Alors, pourquoi les deux géants africains commencent à produire de l’engrais en excédent ? Alger et Abuja sont deux des quatre pays du nouveau G4. Le groupement d’influence africain, formé en février dernier, accueille aussi l’Afrique du Sud et l’Ethiopie, tous les deux en manque cruel d’engrais. Une coopération intra-G4 semble donc prévue.
Le développement agricole dans ces pays tombe à pic avec les conséquences économiques du conflit russo-ukrainien. L’Afrique du Sud, qui importait 60 % de ses engrais de Russie en 2021, cherche sans doute des partenaires fiables. Et l’Ethiopie, qui dans son agenda compte arrêter complètement les importations de produits agricoles en 2023 et d’engrais en 2022, veut investir pour créer 500 000 hectares de terres cultivables.
Seulement voilà, si chacun des gouvernements des pays du G4 africain a, de son côté, annoncé des grands projets agricoles au niveau national, rien n’est gravé dans le marbre quant à un investissement collectif. Mais force est de constater qu’en Ethiopie également, c’est surtout l’importation des technologies de production d’engrais qui a augmenté de 272 % lors du premier trimestre 2022.
Un « pouvoir agricole » qui ferait des gagnants… et des perdants
Une direction commune des quatre pays du bloc, bien avant le sommet du G4 prévu dans les mois à venir. Un effort vers l’indépendance des importations dans le secteur agricole qui interroge. Et si l’agriculture était le joker de ces pays africains alors que la géopolitique mondiale est bouleversée pour les années à venir ?
Tout à fait plausible. Le G4 est surtout destiné à faire bouger les lignes au sein de l’Union africaine (UA), et à imposer une voix plus souveraine des Etats africains dans les dossiers continentaux et extracontinentaux.
Difficile en tout cas de deviner ce qui se trame entre Abdelmadjid Tebboune, Abiy Ahmed, Muhammadu buhari et Cyril Ramaphosa. L’influence étrangère en Afrique risque d’en pâtir en cas de renforcement de l’influence du G4 — le coup d’arrêt aux importations russes et ukrainiennes de grain a grandement touché les pays africains.

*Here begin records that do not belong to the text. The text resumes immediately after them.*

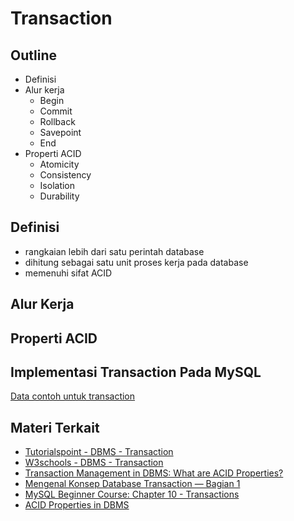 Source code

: # Transaction

## Outline
- Definisi
- Alur kerja
  - Begin
  - Commit
  - Rollback
  - Savepoint
  - End
- Properti ACID
  - Atomicity
  - Consistency
  - Isolation
  - Durability

## Definisi
- rangkaian lebih dari satu perintah database
- dihitung sebagai satu unit proses kerja pada database
- memenuhi sifat ACID

## Alur Kerja

## Properti ACID

## Implementasi Transaction Pada MySQL

[Data contoh untuk transaction](https://github.com/insanalamin/IF214002/tree/main/pertemuan13/transaction-ddl.sql)

## Materi Terkait
- [Tutorialspoint - DBMS - Transaction](https://www.tutorialspoint.com/dbms/dbms_transaction.htm)
- [W3schools - DBMS - Transaction](https://www.w3schools.in/dbms/transaction)
- [Transaction Management in DBMS: What are ACID Properties?](https://www.guru99.com/dbms-transaction-management.html)
- [Mengenal Konsep Database Transaction — Bagian 1](https://medium.com/gits-apps-insight/mengenal-konsep-database-transaction-bagian-1-54e66789f75e)
- [MySQL Beginner Course: Chapter 10 - Transactions](https://www.youtube.com/watch?v=WO_VNMUuGoU)
- [ACID Properties in DBMS](https://www.geeksforgeeks.org/acid-properties-in-dbms/)
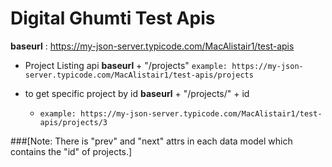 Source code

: # Digital Ghumti Test Apis

**baseurl** : https://my-json-server.typicode.com/MacAlistair1/test-apis

- Project Listing api
	**baseurl**  + "/projects"
	`example: https://my-json-server.typicode.com/MacAlistair1/test-apis/projects`

- to get specific project by id
	**baseurl**  + "/projects/" + id
	- `example: https://my-json-server.typicode.com/MacAlistair1/test-apis/projects/3`
	
###[Note: There is "prev" and "next" attrs in each data model which contains the "id" of projects.]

L’Europe et les Etats-Unis ne semblent pas prompts à soutenir réellement l’Afrique en cas de crise alimentaire grave. Et d’autres pays africains risquent de voir leur influence, basée sur d’autres secteurs moins vitaux comme l’armement, les énergies, les hydrocarbures et l’influence diplomatique et culturelle pro-occidentale, diminuer. Ce serait le cas, par exemple, du Maroc, du Rwanda, du Sénégal, de l’Egypte et de la Côte d’Ivoire.